Warner’s is an example of not testing time. His was one of the most efficient triples in the context of a win objective. It came in 127 overs of the Australian innings—the fewest ever in all triple-hundred efforts. And the team run rate, of 4.63 runs per over, was the highest ever. Later, Aussie skipper Tim Paine revealed they had pre-set a declaration time to give their bowlers about 35 overs at Pakistan batsmen on day two of the test. They exceeded it by 3 minutes to let Warner went past Bradman, but not the nine other higher individual scores.

Contrast that to the 202 overs—or about 44% of the overs possible in a match—that Brian Lara consumed to reach his 400 in St John’s in 2004. It was close to lunch on day 3, as West Indies amassed 751. England replied with 285. Following on, England held on for 137 overs and 422 runs—still 44 runs behind—for a draw. Hindsight shows a Lara special was favoured over a more assertive approach to force a win.

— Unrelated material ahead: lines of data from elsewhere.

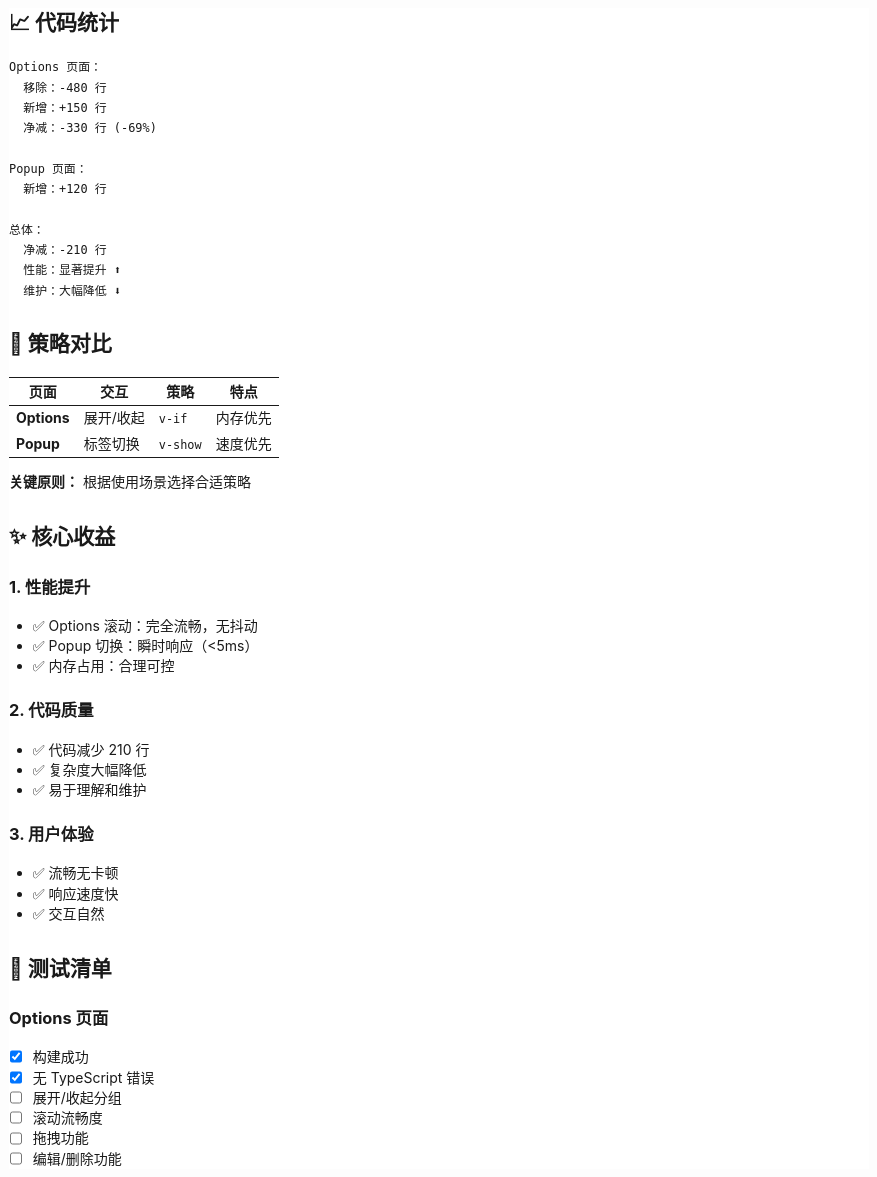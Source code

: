 ## 📈 代码统计

```
Options 页面：
  移除：-480 行
  新增：+150 行
  净减：-330 行 (-69%)

Popup 页面：
  新增：+120 行

总体：
  净减：-210 行
  性能：显著提升 ⬆️
  维护：大幅降低 ⬇️
```

## 🎨 策略对比

| 页面 | 交互 | 策略 | 特点 |
|------|------|------|------|
| **Options** | 展开/收起 | `v-if` | 内存优先 |
| **Popup** | 标签切换 | `v-show` | 速度优先 |

**关键原则：** 根据使用场景选择合适策略

## ✨ 核心收益

### 1. 性能提升
- ✅ Options 滚动：完全流畅，无抖动
- ✅ Popup 切换：瞬时响应（<5ms）
- ✅ 内存占用：合理可控

### 2. 代码质量
- ✅ 代码减少 210 行
- ✅ 复杂度大幅降低
- ✅ 易于理解和维护

### 3. 用户体验
- ✅ 流畅无卡顿
- ✅ 响应速度快
- ✅ 交互自然

## 🧪 测试清单

### Options 页面
- [x] 构建成功
- [x] 无 TypeScript 错误
- [ ] 展开/收起分组
- [ ] 滚动流畅度
- [ ] 拖拽功能
- [ ] 编辑/删除功能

That conflict between individual and team is likely to only increase further as the frequency of triple hundreds is at an all-time high. The 20 years of this century have seen 16 triples, nearly as many as the first 7 decades of test cricket. More importantly, the pace at which they are being scored has seen a distinct uptick.

After the Bradman-led 1930s, the 1960s saw three triples. On average, these needed 594 balls. The four efforts in the 1990s needed 541 balls on average. This decade, in the backdrop of new experiments in shorter forms of cricket, batsmen have lowered that to 468 balls per triple—or a strike rate of 64 runs per 100 balls.

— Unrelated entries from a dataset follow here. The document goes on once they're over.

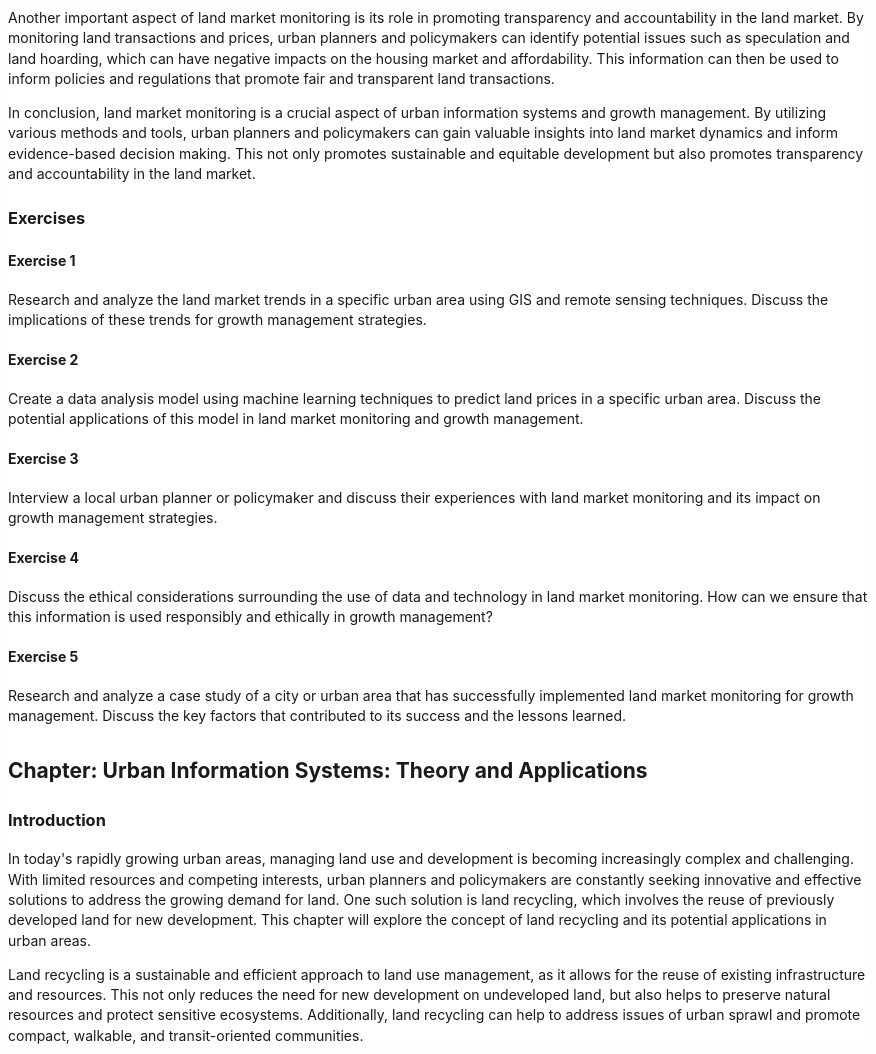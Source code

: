 Another important aspect of land market monitoring is its role in promoting transparency and accountability in the land market. By monitoring land transactions and prices, urban planners and policymakers can identify potential issues such as speculation and land hoarding, which can have negative impacts on the housing market and affordability. This information can then be used to inform policies and regulations that promote fair and transparent land transactions.

In conclusion, land market monitoring is a crucial aspect of urban information systems and growth management. By utilizing various methods and tools, urban planners and policymakers can gain valuable insights into land market dynamics and inform evidence-based decision making. This not only promotes sustainable and equitable development but also promotes transparency and accountability in the land market.

### Exercises

#### Exercise 1
Research and analyze the land market trends in a specific urban area using GIS and remote sensing techniques. Discuss the implications of these trends for growth management strategies.

#### Exercise 2
Create a data analysis model using machine learning techniques to predict land prices in a specific urban area. Discuss the potential applications of this model in land market monitoring and growth management.

#### Exercise 3
Interview a local urban planner or policymaker and discuss their experiences with land market monitoring and its impact on growth management strategies.

#### Exercise 4
Discuss the ethical considerations surrounding the use of data and technology in land market monitoring. How can we ensure that this information is used responsibly and ethically in growth management?

#### Exercise 5
Research and analyze a case study of a city or urban area that has successfully implemented land market monitoring for growth management. Discuss the key factors that contributed to its success and the lessons learned.


## Chapter: Urban Information Systems: Theory and Applications

### Introduction

In today's rapidly growing urban areas, managing land use and development is becoming increasingly complex and challenging. With limited resources and competing interests, urban planners and policymakers are constantly seeking innovative and effective solutions to address the growing demand for land. One such solution is land recycling, which involves the reuse of previously developed land for new development. This chapter will explore the concept of land recycling and its potential applications in urban areas.

Land recycling is a sustainable and efficient approach to land use management, as it allows for the reuse of existing infrastructure and resources. This not only reduces the need for new development on undeveloped land, but also helps to preserve natural resources and protect sensitive ecosystems. Additionally, land recycling can help to address issues of urban sprawl and promote compact, walkable, and transit-oriented communities.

Of the 10 fastest triple hundreds, as many as eight have come about after the year 2000. The fastest is by Virender Sehwag, who brought up a triple against South Africa in Chennai while scoring at more than a run a ball—the only one to do so. Sehwag also has the third-fastest triple. Interestingly, after scoring his triple, Warner acknowledged Sehwag’s words to him in placing this feat in the realm of the possible.

Free- and fast-scoring batsmen like Sehwag and Warner make a triple and win as synonyms rather than antonyms. No side has ever lost a test after a batsman of its notched up a triple. But they also haven’t always won. It’s only this century that teams have forced a result more. Of the 18 triples this century, nine have delivered a win.

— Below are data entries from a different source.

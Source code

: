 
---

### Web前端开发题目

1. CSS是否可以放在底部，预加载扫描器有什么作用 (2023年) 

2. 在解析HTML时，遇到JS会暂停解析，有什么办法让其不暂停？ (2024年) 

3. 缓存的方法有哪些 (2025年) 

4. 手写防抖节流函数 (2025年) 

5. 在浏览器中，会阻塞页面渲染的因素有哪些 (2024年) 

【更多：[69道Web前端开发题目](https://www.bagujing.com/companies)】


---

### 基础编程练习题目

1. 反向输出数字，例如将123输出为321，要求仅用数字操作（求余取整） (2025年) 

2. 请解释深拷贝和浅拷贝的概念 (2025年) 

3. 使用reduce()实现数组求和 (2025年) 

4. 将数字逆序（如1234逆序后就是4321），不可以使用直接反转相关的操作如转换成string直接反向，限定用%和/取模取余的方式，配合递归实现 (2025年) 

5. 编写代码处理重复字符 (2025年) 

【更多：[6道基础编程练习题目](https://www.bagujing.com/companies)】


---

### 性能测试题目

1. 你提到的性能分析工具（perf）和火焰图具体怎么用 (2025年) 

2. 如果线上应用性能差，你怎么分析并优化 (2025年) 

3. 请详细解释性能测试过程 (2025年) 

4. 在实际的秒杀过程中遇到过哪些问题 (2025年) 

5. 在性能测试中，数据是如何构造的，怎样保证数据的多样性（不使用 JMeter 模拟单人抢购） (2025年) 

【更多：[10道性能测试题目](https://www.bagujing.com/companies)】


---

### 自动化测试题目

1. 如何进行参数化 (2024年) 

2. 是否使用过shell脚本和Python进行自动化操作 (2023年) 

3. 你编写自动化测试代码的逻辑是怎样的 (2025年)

The pattern of results and victory margins suggests a triple tends to put the opposition out of the game while giving the triple-scoring team a chance for a win. Of the 13 matches in which a win has been registered, 11 have been by a victory margin of an innings.

In other words, a triple ends up being an all-or-nothing endeavour, and it’s up to teams to get their time calculations right and make their match contexts count. In the Warner test, for example, Australia skidded out six Pakistani wickets in the 35 overs they got on the evening of day two. The next morning, the seventh-wicket pair of Pakistan strung together a partnership of 105 runs.

When trying to leverage match contexts, time in hand always helps. The road to that goes through how fast runs are scored, not just the batsman in question but also the entire team itself. When teams have won triple-hundred tests, they have, on average, registered a faster scoring rate in that innings than teams that didn’t register a win. A triple hundred and a win are virtues in conflict, and a lot needs to be aligned for both to find full expression.